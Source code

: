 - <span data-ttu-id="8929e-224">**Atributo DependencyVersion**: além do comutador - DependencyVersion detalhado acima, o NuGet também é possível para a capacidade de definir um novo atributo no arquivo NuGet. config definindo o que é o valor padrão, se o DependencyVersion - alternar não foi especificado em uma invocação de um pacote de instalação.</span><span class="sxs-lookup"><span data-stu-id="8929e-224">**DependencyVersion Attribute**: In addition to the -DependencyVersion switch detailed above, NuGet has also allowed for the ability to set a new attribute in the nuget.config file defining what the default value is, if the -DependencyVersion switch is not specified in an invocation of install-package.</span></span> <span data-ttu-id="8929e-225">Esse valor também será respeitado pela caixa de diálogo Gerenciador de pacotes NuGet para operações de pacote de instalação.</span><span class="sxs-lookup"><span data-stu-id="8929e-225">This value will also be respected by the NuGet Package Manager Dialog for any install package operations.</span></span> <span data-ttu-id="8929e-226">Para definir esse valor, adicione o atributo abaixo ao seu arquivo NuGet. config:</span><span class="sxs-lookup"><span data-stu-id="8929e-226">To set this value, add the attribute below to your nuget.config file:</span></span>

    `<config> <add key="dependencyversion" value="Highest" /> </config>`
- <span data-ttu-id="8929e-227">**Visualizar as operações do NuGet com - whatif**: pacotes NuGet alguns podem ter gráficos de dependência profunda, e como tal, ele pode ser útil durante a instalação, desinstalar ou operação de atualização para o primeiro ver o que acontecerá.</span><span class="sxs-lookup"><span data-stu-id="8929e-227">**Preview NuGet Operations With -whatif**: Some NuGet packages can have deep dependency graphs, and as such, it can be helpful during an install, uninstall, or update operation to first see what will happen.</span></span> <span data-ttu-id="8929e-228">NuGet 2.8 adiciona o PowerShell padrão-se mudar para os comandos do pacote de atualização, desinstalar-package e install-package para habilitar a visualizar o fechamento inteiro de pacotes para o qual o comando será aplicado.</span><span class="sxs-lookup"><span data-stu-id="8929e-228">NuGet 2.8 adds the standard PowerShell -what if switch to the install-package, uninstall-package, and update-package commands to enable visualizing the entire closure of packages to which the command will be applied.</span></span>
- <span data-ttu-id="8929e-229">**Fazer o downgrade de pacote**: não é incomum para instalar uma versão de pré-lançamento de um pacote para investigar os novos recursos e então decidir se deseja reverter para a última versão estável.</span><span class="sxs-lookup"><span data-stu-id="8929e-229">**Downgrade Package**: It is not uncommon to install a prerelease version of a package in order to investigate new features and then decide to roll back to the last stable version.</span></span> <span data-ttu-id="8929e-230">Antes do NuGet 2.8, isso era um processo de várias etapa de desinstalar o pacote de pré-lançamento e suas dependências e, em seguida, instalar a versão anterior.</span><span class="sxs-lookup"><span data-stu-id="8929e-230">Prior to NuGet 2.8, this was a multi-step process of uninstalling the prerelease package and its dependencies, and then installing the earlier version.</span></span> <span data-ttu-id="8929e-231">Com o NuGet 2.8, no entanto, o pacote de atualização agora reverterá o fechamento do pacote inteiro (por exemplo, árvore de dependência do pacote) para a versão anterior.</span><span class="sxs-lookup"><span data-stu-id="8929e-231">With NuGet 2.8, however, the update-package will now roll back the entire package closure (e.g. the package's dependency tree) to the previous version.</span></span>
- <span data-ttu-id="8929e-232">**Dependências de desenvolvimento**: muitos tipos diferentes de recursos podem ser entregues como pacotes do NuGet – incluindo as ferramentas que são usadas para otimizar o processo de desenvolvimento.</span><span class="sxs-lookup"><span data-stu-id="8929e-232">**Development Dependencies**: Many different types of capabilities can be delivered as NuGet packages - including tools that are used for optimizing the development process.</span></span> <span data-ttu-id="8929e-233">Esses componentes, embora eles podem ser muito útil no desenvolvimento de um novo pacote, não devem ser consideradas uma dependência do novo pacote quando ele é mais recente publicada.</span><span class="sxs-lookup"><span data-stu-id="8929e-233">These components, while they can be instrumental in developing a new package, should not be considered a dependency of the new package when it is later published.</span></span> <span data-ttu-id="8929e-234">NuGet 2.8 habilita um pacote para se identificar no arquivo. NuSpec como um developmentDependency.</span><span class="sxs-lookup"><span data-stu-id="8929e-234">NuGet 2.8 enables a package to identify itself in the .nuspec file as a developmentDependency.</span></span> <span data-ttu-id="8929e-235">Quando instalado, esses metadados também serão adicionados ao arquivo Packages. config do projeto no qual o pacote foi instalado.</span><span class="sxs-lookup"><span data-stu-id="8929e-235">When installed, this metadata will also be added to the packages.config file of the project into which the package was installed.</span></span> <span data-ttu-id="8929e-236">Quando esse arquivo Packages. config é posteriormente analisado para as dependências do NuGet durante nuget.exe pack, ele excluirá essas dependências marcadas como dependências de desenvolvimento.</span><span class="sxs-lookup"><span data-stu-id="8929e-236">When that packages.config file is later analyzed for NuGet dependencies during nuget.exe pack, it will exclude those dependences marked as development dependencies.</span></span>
──────────────────────────────
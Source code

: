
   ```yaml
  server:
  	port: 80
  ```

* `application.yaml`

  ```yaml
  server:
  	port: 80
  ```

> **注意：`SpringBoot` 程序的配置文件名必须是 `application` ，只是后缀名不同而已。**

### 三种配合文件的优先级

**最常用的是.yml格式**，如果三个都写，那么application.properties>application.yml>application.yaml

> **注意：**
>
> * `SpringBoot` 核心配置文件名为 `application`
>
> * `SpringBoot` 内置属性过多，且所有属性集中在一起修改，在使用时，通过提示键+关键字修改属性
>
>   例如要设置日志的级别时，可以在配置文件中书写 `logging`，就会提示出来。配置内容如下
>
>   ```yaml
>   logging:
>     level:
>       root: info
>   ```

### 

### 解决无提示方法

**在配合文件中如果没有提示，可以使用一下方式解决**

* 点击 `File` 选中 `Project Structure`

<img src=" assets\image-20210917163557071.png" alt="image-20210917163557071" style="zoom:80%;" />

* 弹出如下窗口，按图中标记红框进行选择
──────────────────────────────
Work to be completed: Write down how many lines of the data above carry the word "SpringBoot". Nothing else belongs in the answer.

Response area: 3